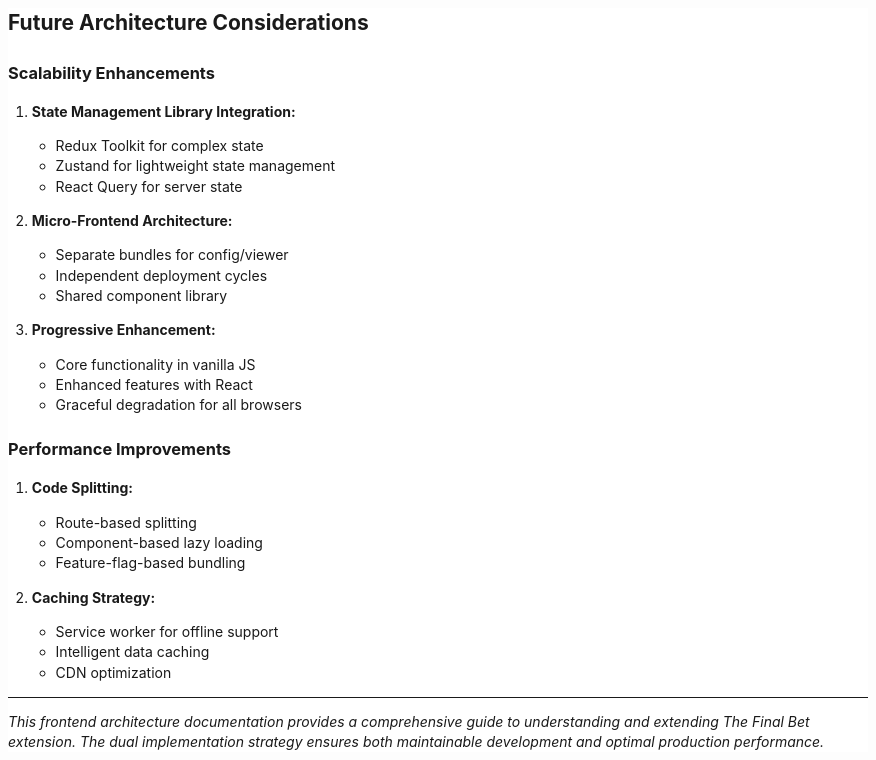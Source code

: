 
## Future Architecture Considerations

### Scalability Enhancements

1. **State Management Library Integration:**
   - Redux Toolkit for complex state
   - Zustand for lightweight state management
   - React Query for server state

2. **Micro-Frontend Architecture:**
   - Separate bundles for config/viewer
   - Independent deployment cycles
   - Shared component library

3. **Progressive Enhancement:**
   - Core functionality in vanilla JS
   - Enhanced features with React
   - Graceful degradation for all browsers

### Performance Improvements

1. **Code Splitting:**
   - Route-based splitting
   - Component-based lazy loading
   - Feature-flag-based bundling

2. **Caching Strategy:**
   - Service worker for offline support
   - Intelligent data caching
   - CDN optimization

---

*This frontend architecture documentation provides a comprehensive guide to understanding and extending The Final Bet extension. The dual implementation strategy ensures both maintainable development and optimal production performance.*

* * *

*Task requirements*: Copy the material exactly as written and leave every picture behind.

*Final answer*:
Source code

: 
## Future Architecture Considerations

### Scalability Enhancements

1. **State Management Library Integration:**
   - Redux Toolkit for complex state
   - Zustand for lightweight state management
   - React Query for server state

2. **Micro-Frontend Architecture:**
   - Separate bundles for config/viewer
   - Independent deployment cycles
   - Shared component library

3. **Progressive Enhancement:**
   - Core functionality in vanilla JS
   - Enhanced features with React
   - Graceful degradation for all browsers

### Performance Improvements

1. **Code Splitting:**
   - Route-based splitting
   - Component-based lazy loading
   - Feature-flag-based bundling

2. **Caching Strategy:**
   - Service worker for offline support
   - Intelligent data caching
   - CDN optimization

---

*This frontend architecture documentation provides a comprehensive guide to understanding and extending The Final Bet extension. The dual implementation strategy ensures both maintainable development and optimal production performance.*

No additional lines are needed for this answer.